# power pole micro?



## spanick (Mar 27, 2015)

Any one have or seen these work in a rock bottom river application?


----------



## lovedr79 (Mar 27, 2015)

i have wondered the same thing.


----------



## J Hartman (Mar 28, 2015)

I thought those were more for kayaks? I know bass pro has a version that is for smaller boats. I wondered about that one. I think it was the blade.


----------



## spanick (Mar 28, 2015)

It's rated to hold 1500 lbs.and I just watched a vid of a guy installing one on a john.


----------



## brianb2247 (Mar 28, 2015)

I look at them every time I go in bass pro 549 for the box another 100 for the pole . Its just alot of money if you arent sure if it will hold the boat in river currents.


----------



## Riverdog (Mar 29, 2015)

I went the manual route. I bought a panther king pin system with the engine mounting bracket. I went with that brand mainly because you can lock the pole up or down. 
I believe the power pole micro can use the same pole as most of the manual systems. That would make is nice if you wanted to use the micro in back and have a manual bracket up front. You could use the same pole depending how you wanted to anchor.
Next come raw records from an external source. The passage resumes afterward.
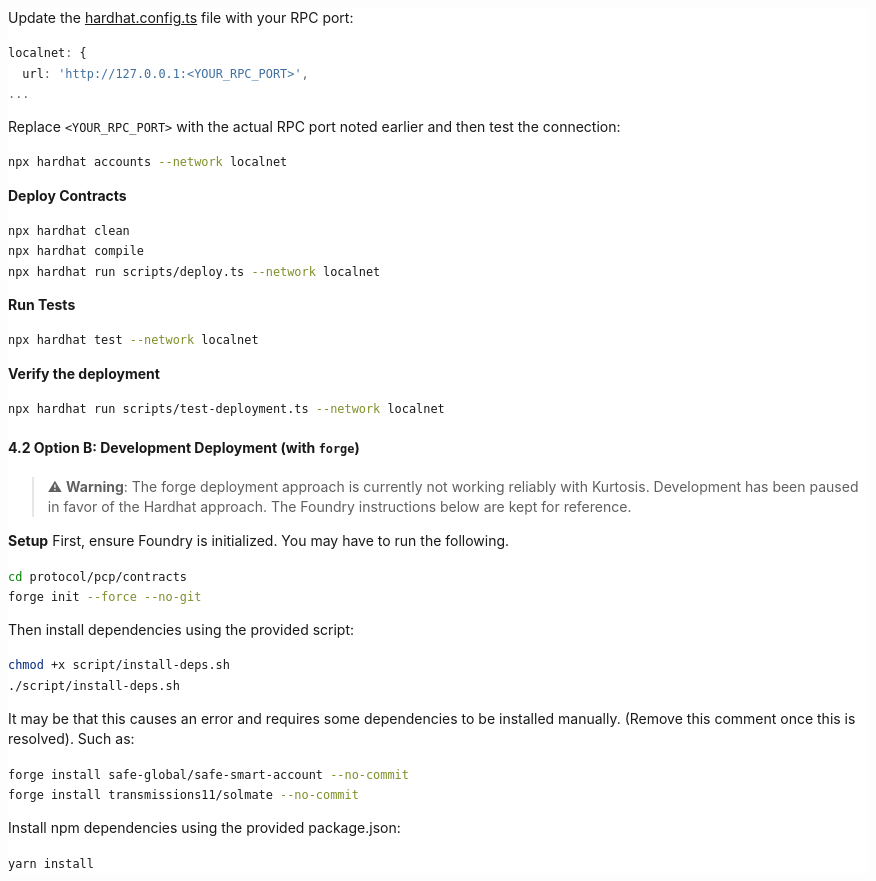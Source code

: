 Update the [hardhat.config.ts](hardhat.config.ts) file with your RPC port:
```ts
localnet: {
  url: 'http://127.0.0.1:<YOUR_RPC_PORT>',
...
```

Replace `<YOUR_RPC_PORT>` with the actual RPC port noted earlier and then test the connection:

```sh
npx hardhat accounts --network localnet
```

**Deploy Contracts**
```sh
npx hardhat clean
npx hardhat compile
npx hardhat run scripts/deploy.ts --network localnet
```

**Run Tests**
```sh
npx hardhat test --network localnet
```

**Verify the deployment**
```sh
npx hardhat run scripts/test-deployment.ts --network localnet
```

#### 4.2 Option B: Development Deployment (with `forge`)

> ⚠️ **Warning**: The forge deployment approach is currently not working reliably with Kurtosis.
> Development has been paused in favor of the Hardhat approach. The Foundry instructions below are kept for reference.

**Setup**
First, ensure Foundry is initialized. You may have to run the following.
```sh
cd protocol/pcp/contracts
forge init --force --no-git
```

Then install dependencies using the provided script:
```sh
chmod +x script/install-deps.sh
./script/install-deps.sh
```

It may be that this causes an error and requires some dependencies to be installed manually. (Remove this comment once this is resolved). Such as:
```sh
forge install safe-global/safe-smart-account --no-commit
forge install transmissions11/solmate --no-commit
```

Install npm dependencies using the provided package.json:
```sh
yarn install
```
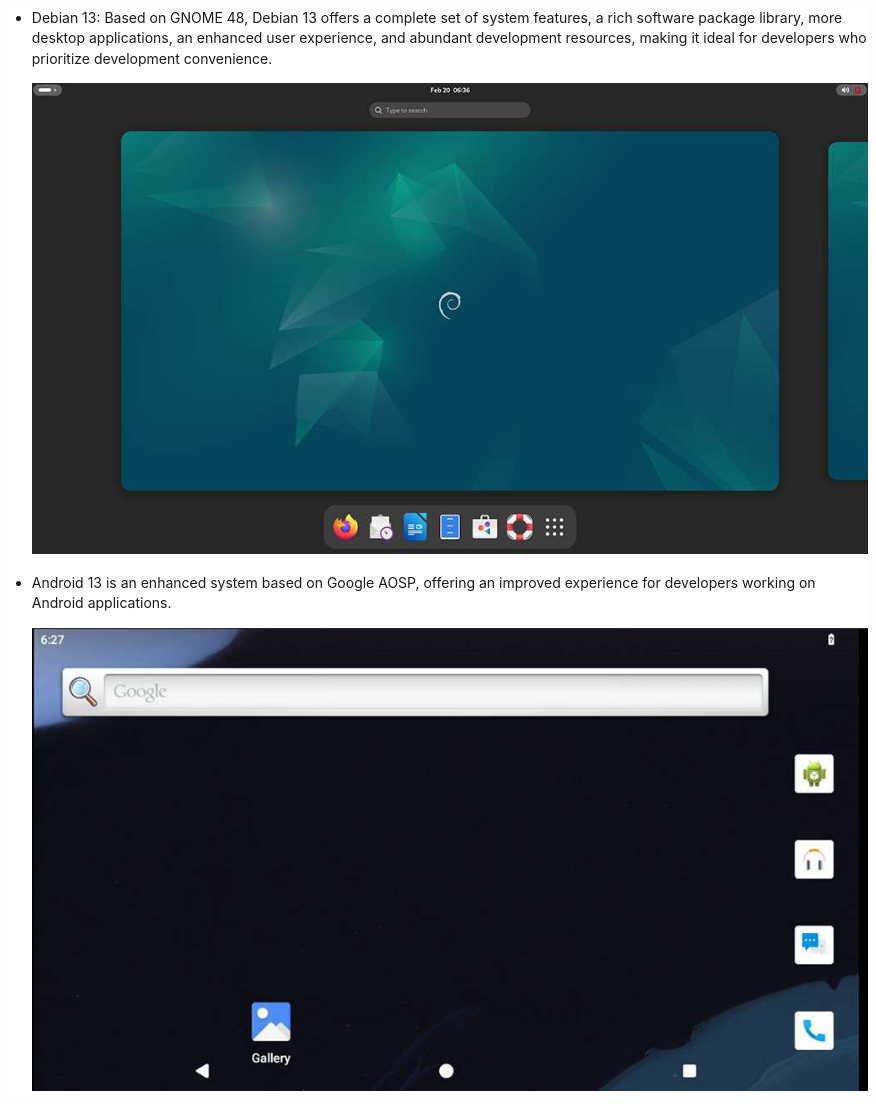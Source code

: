 * Debian 13: Based on GNOME 48, Debian 13 offers a complete set of system features, a rich software package library, more desktop applications, an enhanced user experience, and abundant development resources, making it ideal for developers who prioritize development convenience.

  ![](images/image-25.jpg)

* Android 13 is an enhanced system based on Google AOSP, offering an improved experience for developers working on Android applications.

  ![](images/image-21.jpg)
Those poles are about $100 apiece. :roll: 

https://kingpinanchor.com/


----------



## jd4x426 (Apr 3, 2015)

I have the panther king pin also works good in my river as long as you are not in heavy current. With rocks you just got find a spot that it can squeeze between might have to put it down two or three time before you find a spot for it but it has suited me well for the past year I've had it


----------